We’re at the end of the first day of SugarCon, the CRM conference for innovative businesses, and there’s already plenty to reflect upon as we look forward to day two.
We have already heard from an excellent lineup of keynote speakers, including co-founder of Lopez Research, Maribel Lopez and two-time Emmy nominee and president of the Clarity Digital Group, Leonard Brody. In addition, it was my pleasure to have several of our customers join us on stage including Ivonne van Zuilen from T-Mobile Netherlands and Pam Holt from Rheem Manufacturing.
Each speaker offered their own fascinating perspective on some of the challenges and opportunities affecting our industry. I especially enjoyed the discussions about the role Artificial Intelligence (AI) is playing in the future of user interfaces and CRM and the challenging waters of navigating data privacy in a post GDPR world. SugarCRM chief product officer, Rich Green, also gave an inspiring talk about practical realities of building a culture of innovation within your company.

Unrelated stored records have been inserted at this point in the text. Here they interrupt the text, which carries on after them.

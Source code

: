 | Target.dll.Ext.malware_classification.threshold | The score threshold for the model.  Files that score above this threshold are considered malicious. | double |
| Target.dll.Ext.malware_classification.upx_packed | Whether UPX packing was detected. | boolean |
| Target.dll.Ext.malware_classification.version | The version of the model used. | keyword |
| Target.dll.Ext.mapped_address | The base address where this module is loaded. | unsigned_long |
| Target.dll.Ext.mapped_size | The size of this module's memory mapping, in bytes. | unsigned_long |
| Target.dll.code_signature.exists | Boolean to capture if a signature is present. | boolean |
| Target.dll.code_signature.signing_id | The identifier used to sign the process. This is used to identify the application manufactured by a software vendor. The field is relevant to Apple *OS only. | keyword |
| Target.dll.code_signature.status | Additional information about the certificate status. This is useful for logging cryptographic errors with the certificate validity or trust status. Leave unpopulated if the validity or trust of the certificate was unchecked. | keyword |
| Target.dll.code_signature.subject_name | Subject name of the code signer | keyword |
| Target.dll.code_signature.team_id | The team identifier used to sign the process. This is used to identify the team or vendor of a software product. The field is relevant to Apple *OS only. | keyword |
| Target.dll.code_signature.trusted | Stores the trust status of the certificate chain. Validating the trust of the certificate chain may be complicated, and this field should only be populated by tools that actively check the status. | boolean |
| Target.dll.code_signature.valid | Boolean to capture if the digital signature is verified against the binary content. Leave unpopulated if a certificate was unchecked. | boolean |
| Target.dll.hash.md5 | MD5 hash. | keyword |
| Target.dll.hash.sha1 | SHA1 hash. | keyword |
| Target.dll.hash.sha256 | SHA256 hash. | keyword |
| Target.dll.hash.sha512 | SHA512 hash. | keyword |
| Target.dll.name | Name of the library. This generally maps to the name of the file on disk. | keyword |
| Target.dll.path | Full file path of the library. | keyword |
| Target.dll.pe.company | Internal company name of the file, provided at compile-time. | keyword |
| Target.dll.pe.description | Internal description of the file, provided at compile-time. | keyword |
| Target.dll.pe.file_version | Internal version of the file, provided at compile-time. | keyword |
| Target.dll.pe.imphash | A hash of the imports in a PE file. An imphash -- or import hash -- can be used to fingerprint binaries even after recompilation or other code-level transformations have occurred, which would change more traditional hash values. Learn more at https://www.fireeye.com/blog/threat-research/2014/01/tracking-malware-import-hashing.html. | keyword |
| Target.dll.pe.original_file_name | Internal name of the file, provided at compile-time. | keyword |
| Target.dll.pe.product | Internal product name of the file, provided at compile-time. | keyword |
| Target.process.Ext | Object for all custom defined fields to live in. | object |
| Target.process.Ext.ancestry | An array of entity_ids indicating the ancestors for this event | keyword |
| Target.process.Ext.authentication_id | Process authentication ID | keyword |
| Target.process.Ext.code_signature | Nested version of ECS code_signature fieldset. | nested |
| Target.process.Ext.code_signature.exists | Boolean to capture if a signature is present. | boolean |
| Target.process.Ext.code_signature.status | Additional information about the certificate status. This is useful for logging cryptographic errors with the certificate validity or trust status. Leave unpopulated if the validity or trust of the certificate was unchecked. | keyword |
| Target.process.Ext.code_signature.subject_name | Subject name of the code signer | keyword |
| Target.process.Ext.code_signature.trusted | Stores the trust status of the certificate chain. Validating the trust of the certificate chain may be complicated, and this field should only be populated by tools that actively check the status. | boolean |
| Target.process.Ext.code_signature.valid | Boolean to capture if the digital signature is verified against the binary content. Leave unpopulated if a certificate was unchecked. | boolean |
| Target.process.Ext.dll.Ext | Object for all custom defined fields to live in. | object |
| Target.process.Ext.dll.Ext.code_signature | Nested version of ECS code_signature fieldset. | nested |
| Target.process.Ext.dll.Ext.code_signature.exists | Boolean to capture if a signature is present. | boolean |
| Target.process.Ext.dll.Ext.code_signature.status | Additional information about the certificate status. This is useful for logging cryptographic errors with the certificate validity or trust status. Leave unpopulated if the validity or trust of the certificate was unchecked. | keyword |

Our attendees also enjoyed Pitch Fests, which featured multiple lightning-round presentations from our sponsors to help attendees get the most from their CRM projects. Our afternoon break-out and training sessions gave great insight into areas such as turning employees into customer experts, configuring the Sugar self-service portal, building great sales teams and optimizing CRM user adoption.
Would you like to sell to yourself?
The topics we’re tackling at SugarCon are diverse, but there’s one theme that unites them – and that is how the world has changed. Specifically, the way we engage as people and how we interact with vendors and consumers has changed too.
To the consumers and vendors reading this, ask yourself – how much have you changed the way you buy? Would you like to sell to yourself? Do you think your business would do a good job of selling to you?
How has the way we buy changed? In the same way that technology and the Internet have changed our everyday lives, they have changed our buying experience too.
- Peer reviews are now the most trusted source of information on a purchase and continue to rise in importance.
- 84% of buyers said they seek input from peers and existing users, while 57% do so within the first three months of the buying process before ever talking to the vendor they are buying from.
This means that vendors have less and less control over buyers’ first impressions. As a result, the impact of a bad customer experience is hugely multiplied. Sources also tell us that 95% of people usually tell at least one other person about a bad customer experience, 54% share it with at least five other people and 80% of customers won’t buy from companies with negative reviews.
In this hyper-connected world, you are only as good as the last customer review.
The value of the recurring customer
Did you know it costs five times as much to attract a new customer as it does to keep an existing one? Statistics tell us that you are 14 times more likely to sell to an existing customer than a new prospect.
Plus, existing customers are 50% more likely to try new products, and spend 31% more when compared to new customers. The odds are that your next sale will come from an existing customer, or from a new customer who already knows you from an existing customer referral or review.
This intelligence and data help guide our vision for a modern CRM; one that delivers results and works effectively in a world where the impact of a bad customer experience can be devastating, and where recurring customers are often your best source of new business.
Our vision for a modern CRM is one that recognizes the value of recurring customers. We believe that the first transaction is just the beginning of a relationship. CRM must enable you to create a seamless experience for the customer, building better business relationships. We remain steadfast in our commitment to that vision.
And in all of this, we’re very proud of the relationship we’ve built with you, our customers.
SugarCon rolls on
Today, we look forward to Day 2 of SugarCon. We will be hearing from speakers including Zac Sprackett from SugarCRM, Danny Barnett from IBM, Maribel Lopez from Lopez Research and WIRED editor-at-large David Rowan.
Our break-out and training sessions will focus on topics including unique ways to use Sugar, a deep dive into data privacy architecture, and best practices for DevOps.
For the full schedule, please refer to the conference agenda. You can also view this at www.sugarcon.com/full-agenda.
I’d like to close by thanking all of our sponsors, keynote speakers and attendees who have helped make this year’s SugarCon a great success.